Nice try - Amy and Brian's dream home held up in plan row

The house purchased by Brian O'Driscoll and Amy Huberman
The house purchased by Brian O'Driscoll and Amy Huberman

Gordon Deegan

Brian O'Driscoll and Amy Huberman's plans to revamp their new €1.8m dream family home in south Dublin have fallen foul of their next door neighbours.

The couple's new neighbours, Donald and Isabel Fitzmaurice, of Palmerston Road, Rathmines, have lodged an objection with Dublin City Council against the scale of the O'Driscoll/Huberman plan.

A drawing of the planned extension
A drawing of the planned extension

The Fitzmaurices live in the adjoining semi-detached home on the exclusive road.

In a comprehensive objection lodged on behalf of the Fitzmaurices, director of Coda Architects Brian O'Donnell claims the impact and overbearing nature of the proposed development "will be hugely detrimental to the amenity" of the adjoining Fitzmaurice home.

Mr O'Donnell also takes issue with a statement by planning consultants for the celebrity couple lodged with the City Council that the Fitzmaurices were consulted throughout the design stages "and are satisfied that appropriate measures have been taken to ensure that the proposal will not result in the dis-amenity to their property".

In the objection, Mr O'Donnell stated: "Whilst some consultation did take place, the applicants in the end declined to amend their scheme to accommodate the concerns of my clients in relation to the extent of the proposed development."

The original main room
The original main room

O'Driscoll and Huberman have yet to move in.
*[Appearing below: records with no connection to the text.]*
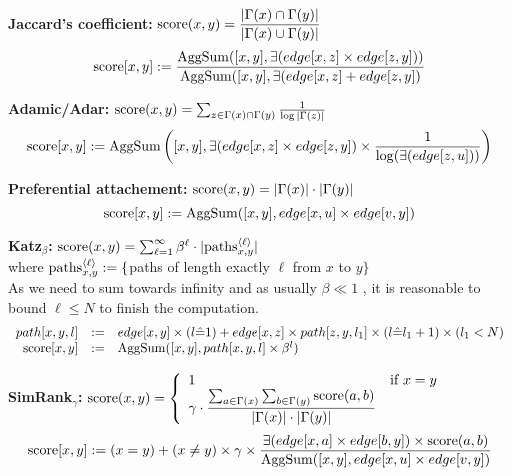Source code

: \documentclass[11pt]{article}
\begin{document}
{\bf Jaccard's coefficient:} ${\rm score}(x,y)=\dfrac{|\Gamma(x) \cap \Gamma(y)|}{|\Gamma(x) \cup \Gamma(y)|}$
\[{\rm score}[x,y] := \dfrac{{\rm AggSum}([x,y], \exists(edge[x,z] \times edge[z,y]))}
					{{\rm AggSum}([x,y], \exists(edge[x,z] + edge[z,y])}\]

{\bf Adamic/Adar:} ${\rm score}(x,y)=\sum_{z\in \Gamma(x) \cap \Gamma(y)}\frac{1}{\log|\Gamma(z)|}$
\[{\rm score}[x,y] := {\rm AggSum}\left([x,y], \exists(edge[x,z]\times edge[z,y])  \times \dfrac{1}{\log(\exists(edge[z,u]))}\right)\]

{\bf Preferential attachement:} ${\rm score}(x,y)=|\Gamma(x)| \cdot |\Gamma(y)|$
\[{\rm score}[x,y] := {\rm AggSum}([x,y], edge[x,u] \times edge[v,y])\]

{\bf Katz${}_{\beta}$:} ${\rm score}(x,y)=\sum_{\ell=1}^{\infty} \beta^\ell \cdot |{\rm paths}_{x,y}^{\langle\ell\rangle}|$ \\where ${\rm paths}_{x,y}^{\langle\ell\rangle} := \{$paths of length exactly $\ell$ from $x$ to $y\}$\\
As we need to sum towards infinity and as usually $\beta \ll 1$ \cite{linkpred}, it is reasonable to bound $\ell \le N$ to finish the computation.
\[\begin{array}{rcl}
path[x,y,l] &:=& edge[x,y] \times (l\hat=1) +  edge[x,z] \times path[z,y,l_1] \times (l\hat= l_1+1) \times (l_1<N)\\
{\rm score}[x,y] &:=& {\rm AggSum}([x,y], path[x,y,l] \times \beta^l )
\end{array}\]

{\bf SimRank${}_\gamma$:} ${\rm score}(x,y)=\left\{\begin{array}{ll}1&\text{if }x=y\\
	\gamma\cdot\dfrac{\sum_{a\in\Gamma(x)}\sum_{b\in\Gamma(y)} {\rm score}(a,b)}
		{|\Gamma(x)| \cdot |\Gamma(y)|} \end{array}\right.$
\[{\rm score}[x,y] := (x=y) + (x\ne y) \times\gamma\times\dfrac
	{\exists(edge[x,a] \times edge[b,y]) \times {\rm score}(a,b)}
	{{\rm AggSum}([x,y], edge[x,u] \times edge[v,y])}\]

\end{document}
Their application includes a new three-storey rear extension to replace the existing "non original" two-storey extension and a new single-storey side and rear extension.

However, Mr O'Donnell stated "we believe that the scale of the proposed development and its effect in multiple locations to the existing house will have an adverse impact on the character and amenity of the adjoining dwelling and contrary to the Dublin City Development Plan".

Mr O'Donnell is requesting the Council restricts the extent of the development where it significantly impacts on the Fitzmaurice home.

Mr O'Donnell stated: "We submit that reasonable restrictions on the proposed development would enable the development proceed whilst respecting the rights and amenities of the adjoining owner."

Last year, O'Driscoll and Huberman bought the Victorian property for €1.8m and was less than half the €4.3m the previous owners paid for the home in 2006.

In December, the couple successfully secured permission for an extension to the five-year planning permission attached to the property.

However, they lodged a fresh planning application last month for an even larger extension to the home.

A decision is due by Dublin City Council on the plan next month.